-
Notifications
You must be signed in to change notification settings - Fork 11
Open
Labels
Milestone
Description
CHANGELOG: https://datapackage.org/overview/changelog/#schemafieldsmatch-new
Design decisions
- The df returns columns in the order of the schema, not the csv file. This helps aligns files, the schema is the canonical truth.
- The df returns columns only from the csv file, not all columns defined in the schema. Full schema dfs might be useful in some cases, but I think that should be handled after a df is loaded (e.g.
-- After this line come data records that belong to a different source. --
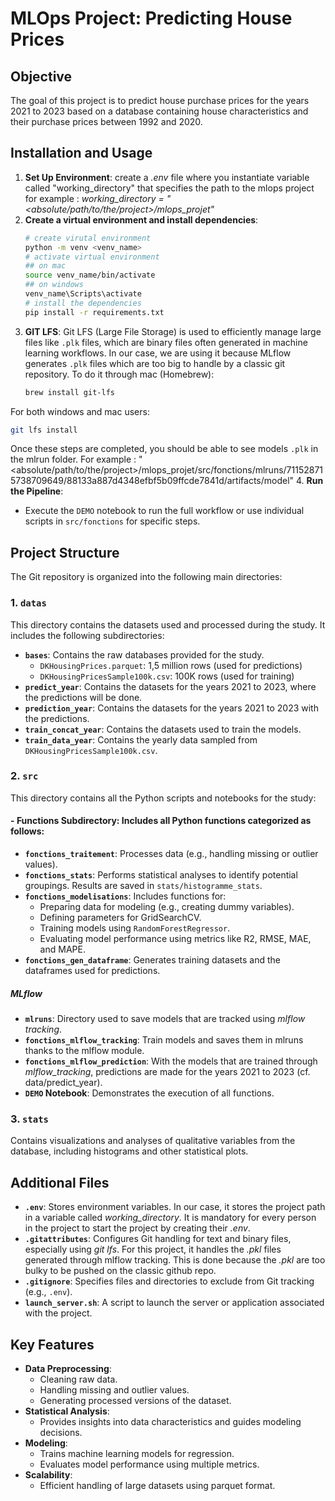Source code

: # MLOps Project: Predicting House Prices

## Objective
The goal of this project is to predict house purchase prices for the years 2021 to 2023 based on a database containing house characteristics and their purchase prices between 1992 and 2020.

## Installation and Usage
1. **Set Up Environment**: create a *.env* file where you instantiate variable called "working_directory" that specifies the path to the mlops project
for example : *working_directory = "<absolute/path/to/the/project>/mlops_projet"*
2. **Create a virtual environment and install dependencies**: 
   ```bash
   # create virutal environment
   python -m venv <venv_name>
   # activate virtual environment
   ## on mac
   source venv_name/bin/activate
   ## on windows
   venv_name\Scripts\activate
   # install the dependencies
   pip install -r requirements.txt
   ```
3. **GIT LFS**: Git LFS (Large File Storage) is used to efficiently manage large files like `.plk` files, which are binary files often generated in machine learning workflows. In our case, we are using it because MLflow generates `.plk` files which are too big to handle by a classic git repository.
To do it through mac (Homebrew):
   ```bash
   brew install git-lfs
   ```
For both windows and mac users:
   ```bash
   git lfs install
   ```
Once these steps are completed, you should be able to see models `.plk` in the mlrun folder. For example : 
"<absolute/path/to/the/project>/mlops_projet/src/fonctions/mlruns/711528715738709649/88133a887d4348efbf5b09ffcde7841d/artifacts/model"
4. **Run the Pipeline**:
   - Execute the `DEMO` notebook to run the full workflow or use individual scripts in `src/fonctions` for specific steps.

## Project Structure
The Git repository is organized into the following main directories:

### 1. `datas`
This directory contains the datasets used and processed during the study. It includes the following subdirectories:
- **`bases`**: Contains the raw databases provided for the study. 
  - `DKHousingPrices.parquet`: 1,5 million rows (used for predictions)
  - `DKHousingPricesSample100k.csv`: 100K rows (used for training)
- **`predict_year`**: Contains the datasets for the years 2021 to 2023, where the predictions will be done.
- **`prediction_year`**: Contains the datasets for the years 2021 to 2023 with the predictions.
- **`train_concat_year`**: Contains the datasets used to train the models.
- **`train_data_year`**: Contains the yearly data sampled from `DKHousingPricesSample100k.csv`.

### 2. `src`
This directory contains all the Python scripts and notebooks for the study:
#### - **Functions Subdirectory**: Includes all Python functions categorized as follows:
  - **`fonctions_traitement`**: Processes data (e.g., handling missing or outlier values).
  - **`fonctions_stats`**: Performs statistical analyses to identify potential groupings. Results are saved in `stats/histogramme_stats`.
  - **`fonctions_modelisations`**: Includes functions for:
    - Preparing data for modeling (e.g., creating dummy variables).
    - Defining parameters for GridSearchCV.
    - Training models using `RandomForestRegressor`.
    - Evaluating model performance using metrics like R2, RMSE, MAE, and MAPE.
  - **`fonctions_gen_dataframe`**: Generates training datasets and the dataframes used for predictions.
##### MLflow
  - **`mlruns`**: Directory used to save models that are tracked using *mlflow tracking*.
  - **`fonctions_mlflow_tracking`**: Train models and saves them in mlruns thanks to the mlflow module.
  - **`fonctions_mlflow_prediction`**: With the models that are trained through *mlflow_tracking*, predictions are made for the years 2021 to 2023 (cf. data/predict_year).
- **`DEMO` Notebook**: Demonstrates the execution of all functions.

### 3. `stats`
Contains visualizations and analyses of qualitative variables from the database, including histograms and other statistical plots.

## Additional Files
- **`.env`**: Stores environment variables. In our case, it stores the project path in a variable called *working_directory*. It is mandatory for every person in the project to start the project by creating their *.env*. 
- **`.gitattributes`**: Configures Git handling for text and binary files, especially using *git lfs*. For this project, it handles the *.pkl* files generated through mlflow tracking. This is done because the *.pkl* are too bulky to be pushed on the classic github repo.
- **`.gitignore`**: Specifies files and directories to exclude from Git tracking (e.g., `.env`).
- **`launch_server.sh`**: A script to launch the server or application associated with the project.

## Key Features
- **Data Preprocessing**:
  - Cleaning raw data.
  - Handling missing and outlier values.
  - Generating processed versions of the dataset.
- **Statistical Analysis**:
  - Provides insights into data characteristics and guides modeling decisions.
- **Modeling**:
  - Trains machine learning models for regression.
  - Evaluates model performance using multiple metrics.
- **Scalability**:
  - Efficient handling of large datasets using parquet format.
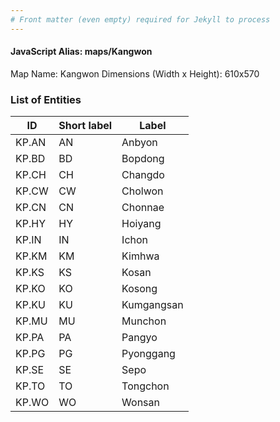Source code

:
 ```yaml
---
# Front matter (even empty) required for Jekyll to process
---
```


#### JavaScript Alias: maps/Kangwon

Map Name: Kangwon
Dimensions (Width x Height): 610x570





### List of Entities

ID | Short label | Label
---|---|---|
KP.AN|AN|Anbyon
KP.BD|BD|Bopdong
KP.CH|CH|Changdo
KP.CW|CW|Cholwon
KP.CN|CN|Chonnae
KP.HY|HY|Hoiyang
KP.IN|IN|Ichon
KP.KM|KM|Kimhwa
KP.KS|KS|Kosan
KP.KO|KO|Kosong
KP.KU|KU|Kumgangsan
KP.MU|MU|Munchon
KP.PA|PA|Pangyo
KP.PG|PG|Pyonggang
KP.SE|SE|Sepo
KP.TO|TO|Tongchon
KP.WO|WO|Wonsan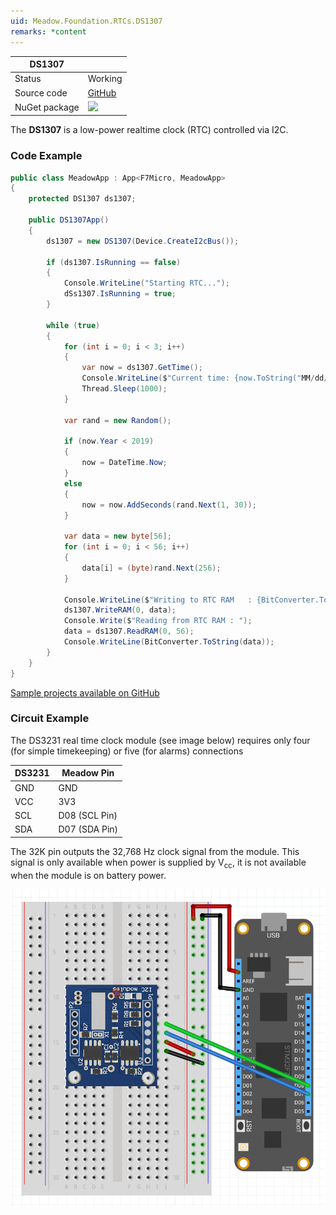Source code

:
 ```yaml
---
uid: Meadow.Foundation.RTCs.DS1307
remarks: *content
---
```


| DS1307        |             |
|---------------|-------------|
| Status        | Working     |
| Source code   | [GitHub](https://github.com/WildernessLabs/Meadow.Foundation/tree/master/Source/Meadow.Foundation.Peripherals/RTCs.DS1307) |
| NuGet package | <img src="https://img.shields.io/nuget/v/Meadow.Foundation.RTCs.DS1307.svg?label=NuGet" style="width: auto;" /> |

The **DS1307** is a low-power realtime clock (RTC) controlled via I2C.

### Code Example

```csharp
public class MeadowApp : App<F7Micro, MeadowApp>
{
    protected DS1307 ds1307;

    public DS1307App()
    {
        ds1307 = new DS1307(Device.CreateI2cBus());

        if (ds1307.IsRunning == false)
        {
            Console.WriteLine("Starting RTC...");
            dSs1307.IsRunning = true;
        }

        while (true)
        {
            for (int i = 0; i < 3; i++)
            {
                var now = ds1307.GetTime();
                Console.WriteLine($"Current time: {now.ToString("MM/dd/yy HH:mm:ss")}");
                Thread.Sleep(1000);
            }

            var rand = new Random();

            if (now.Year < 2019)
            {
                now = DateTime.Now;
            }
            else
            {
                now = now.AddSeconds(rand.Next(1, 30));
            }

            var data = new byte[56];
            for (int i = 0; i < 56; i++)
            {
                data[i] = (byte)rand.Next(256);
            }

            Console.WriteLine($"Writing to RTC RAM   : {BitConverter.ToString(data)}");
            ds1307.WriteRAM(0, data);
            Console.Write($"Reading from RTC RAM : ");
            data = ds1307.ReadRAM(0, 56);
            Console.WriteLine(BitConverter.ToString(data));
        }
    }
}
```

[Sample projects available on GitHub](https://github.com/WildernessLabs/Meadow.Foundation/tree/master/Source/Meadow.Foundation.Peripherals/RTCs.DS1307/Samples/)

### Circuit Example

The DS3231 real time clock module (see image below) requires only four (for simple timekeeping) or five (for alarms) connections

| DS3231 | Meadow Pin    |
|---------|---------------|
| GND     | GND           |
| VCC     | 3V3           |
| SCL     | D08 (SCL Pin) |
| SDA     | D07 (SDA Pin) |

The 32K pin outputs the 32,768 Hz clock signal from the module.  This signal is only available when power is supplied by V<sub>cc</sub>, it is not available when the module is on battery power.

![](../../API_Assets/Meadow.Foundation.RTCs.DS1307/DS1307_Fritzing.png)
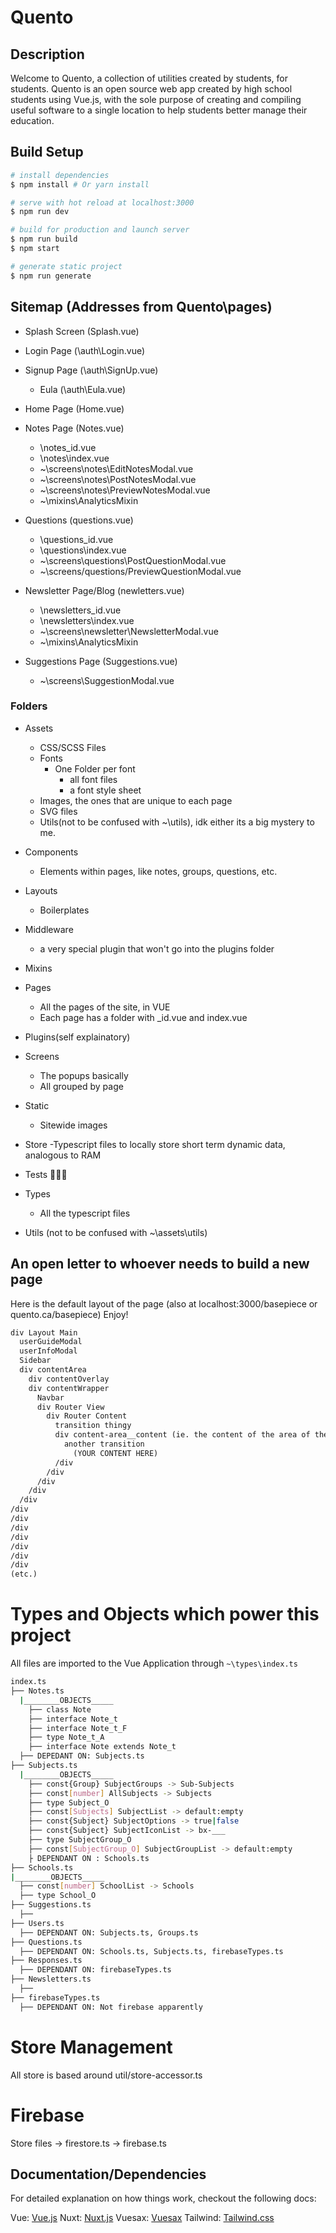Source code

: # Quento

## Description
Welcome to Quento, a collection of utilities created by students, for students. Quento is an open source web app created by high school students using Vue.js, with the sole purpose of creating and compiling useful software to a single location to help students better manage their education.  

## Build Setup
```bash
# install dependencies
$ npm install # Or yarn install

# serve with hot reload at localhost:3000
$ npm run dev

# build for production and launch server
$ npm run build
$ npm start

# generate static project
$ npm run generate
```

## Sitemap (Addresses from Quento\pages)

- Splash Screen (Splash.vue)
- Login Page (\auth\Login.vue)
- Signup Page (\auth\SignUp.vue)
  - Eula (\auth\Eula.vue)

- Home Page (Home.vue) 
- Notes Page (Notes.vue)
  - \notes\_id.vue
  - \notes\index.vue
  - ~\screens\notes\EditNotesModal.vue
  - ~\screens\notes\PostNotesModal.vue
  - ~\screens\notes\PreviewNotesModal.vue
  - ~\mixins\AnalyticsMixin
- Questions (questions.vue)
  - \questions\_id.vue
  - \questions\index.vue
  - ~\screens\questions\PostQuestionModal.vue
  - ~\screens/questions/PreviewQuestionModal.vue
- Newsletter Page/Blog (newletters.vue)
  - \newsletters\_id.vue
  - \newsletters\index.vue
  - ~\screens\newsletter\NewsletterModal.vue
  - ~\mixins\AnalyticsMixin
- Suggestions Page (Suggestions.vue)
  - ~\screens\SuggestionModal.vue

### Folders

- Assets
  - CSS/SCSS Files
  - Fonts
    - One Folder per font
      - all font files
      - a font style sheet
  - Images, the ones that are unique to each page
  - SVG files
  - Utils(not to be confused with ~\utils), idk either its a big mystery to me.

- Components
  - Elements within pages, like notes, groups, questions, etc.
- Layouts
  - Boilerplates
- Middleware
  - a very special plugin that won't go into the plugins folder
- Mixins
- Pages
  - All the pages of the site, in VUE
  - Each page has a folder with \_id.vue and index.vue 
- Plugins(self explainatory)
- Screens
  - The popups basically
  - All grouped by page
- Static
  - Sitewide images
- Store
  -Typescript files to locally store short term dynamic data, analogous to RAM
- Tests 🤷🏻‍♂️
- Types 
  - All the typescript files
- Utils (not to be confused with ~\assets\utils)

## An open letter to whoever needs to build a new page
Here is the default layout of the page (also at localhost:3000/basepiece or quento.ca/basepiece)
Enjoy!
```html
div Layout Main
  userGuideModal
  userInfoModal
  Sidebar
  div contentArea
    div contentOverlay
    div contentWrapper
      Navbar
      div Router View
        div Router Content
          transition thingy
          div content-area__content (ie. the content of the area of the content of the page, go naming departement)
            another transition
              (YOUR CONTENT HERE)
          /div
        /div
      /div
    /div
  /div
/div
/div
/div
/div
/div
/div
/div
(etc.)
```

# Types and Objects which power this project
All files are imported to the Vue Application through `~\types\index.ts`

```bash
index.ts
├── Notes.ts
  |________OBJECTS_____
    ├── class Note
    ├── interface Note_t
    ├── interface Note_t_F
    ├── type Note_t_A
    ├── interface Note extends Note_t
  ├── DEPEDANT ON: Subjects.ts
├── Subjects.ts
  |________OBJECTS_____
    ├── const{Group} SubjectGroups -> Sub-Subjects
    ├── const[number] AllSubjects -> Subjects
    ├── type Subject_O
    ├── const[Subjects] SubjectList -> default:empty
    ├── const{Subject} SubjectOptions -> true|false
    ├── const{Subject} SubjectIconList -> bx-___
    ├── type SubjectGroup_O
    ├── const[SubjectGroup_O] SubjectGroupList -> default:empty
    ├ DEPENDANT ON : Schools.ts
├── Schools.ts
|________OBJECTS_____
  ├── const[number] SchoolList -> Schools
  ├── type School_O
├── Suggestions.ts
  ├── 
├── Users.ts
  ├── DEPENDANT ON: Subjects.ts, Groups.ts
├── Questions.ts
  ├── DEPENDANT ON: Schools.ts, Subjects.ts, firebaseTypes.ts
├── Responses.ts
  ├── DEPENDANT ON: firebaseTypes.ts
├── Newsletters.ts
  ├── 
├── firebaseTypes.ts
  ├── DEPENDANT ON: Not firebase apparently
```

# Store Management
All store is based around util/store-accessor.ts

# Firebase
Store files -> firestore.ts -> firebase.ts

## Documentation/Dependencies
For detailed explanation on how things work, checkout the following docs:

Vue: [Vue.js](https://vuejs.org/v2/guide/)
Nuxt: [Nuxt.js](https://nuxtjs.org/guide/installation/)
Vuesax: [Vuesax](https://vuesax.com/docs/components/Input.html#default)
Tailwind: [Tailwind.css](https://tailwindcss.com/docs/installation)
bind_rows()), to avoid additional complexity inread_resource(). - Column order and selection should be done via
dplyr::select()on the returned df. While some could be done viavroom(col_select=)that doesn't allow to compare schema fields with csv fields before selecting, resulting in avroom_select()error that is difficult to capture. By not usingvroom(col_select=), that parameter can continue to be reserved for user input.
Example CSV
| b_text | a_int | c_date |
|---|---|---|
<string> |
<integer> |
<date> |
| text | 1 | 2000-01-01 |
exact match
Note that when not provided, schema.fieldMatch defaults to exact, which is the v1 behaviour.
Expected:
| b_text | a_int | c_date |
|---|---|---|
<string> |
<integer> |
<date> |
| text | 1 | 2000-01-01 |
library(vroom)
csv <- I("b_text,a_int,c_date\ntext,1,2000-01-01")
schema <- list(
# Match on order (no names)
col_character(),
col_big_integer(),
col_date(),
.default = col_character()
)
vroom(csv, col_types = schema)
#> # A tibble: 1 × 3
#> b_text a_int c_date
#> <chr> <int64> <date>
#> 1 text 1 2000-01-01Created on 2025-09-22 with reprex v2.1.1
equal match
Expected:
| a_int | b_text | c_date |
|---|---|---|
<integer> |
<string> |
<date> |
| 1 | text | 2000-01-01 |
library(vroom)
library(dplyr, warn.conflicts = FALSE)
csv <- I("b_text,a_int,c_date\ntext,1,2000-01-01")
schema <- list(
# Match on names, same amount as cols
"a_int" = col_big_integer(),
"b_text" = col_character(),
"c_date" = col_datetime(),
.default = col_character()
)
df <- vroom(csv, col_types = schema)
# Return cols in schema order
schema_cols <- c("a_int", "b_text", "c_date")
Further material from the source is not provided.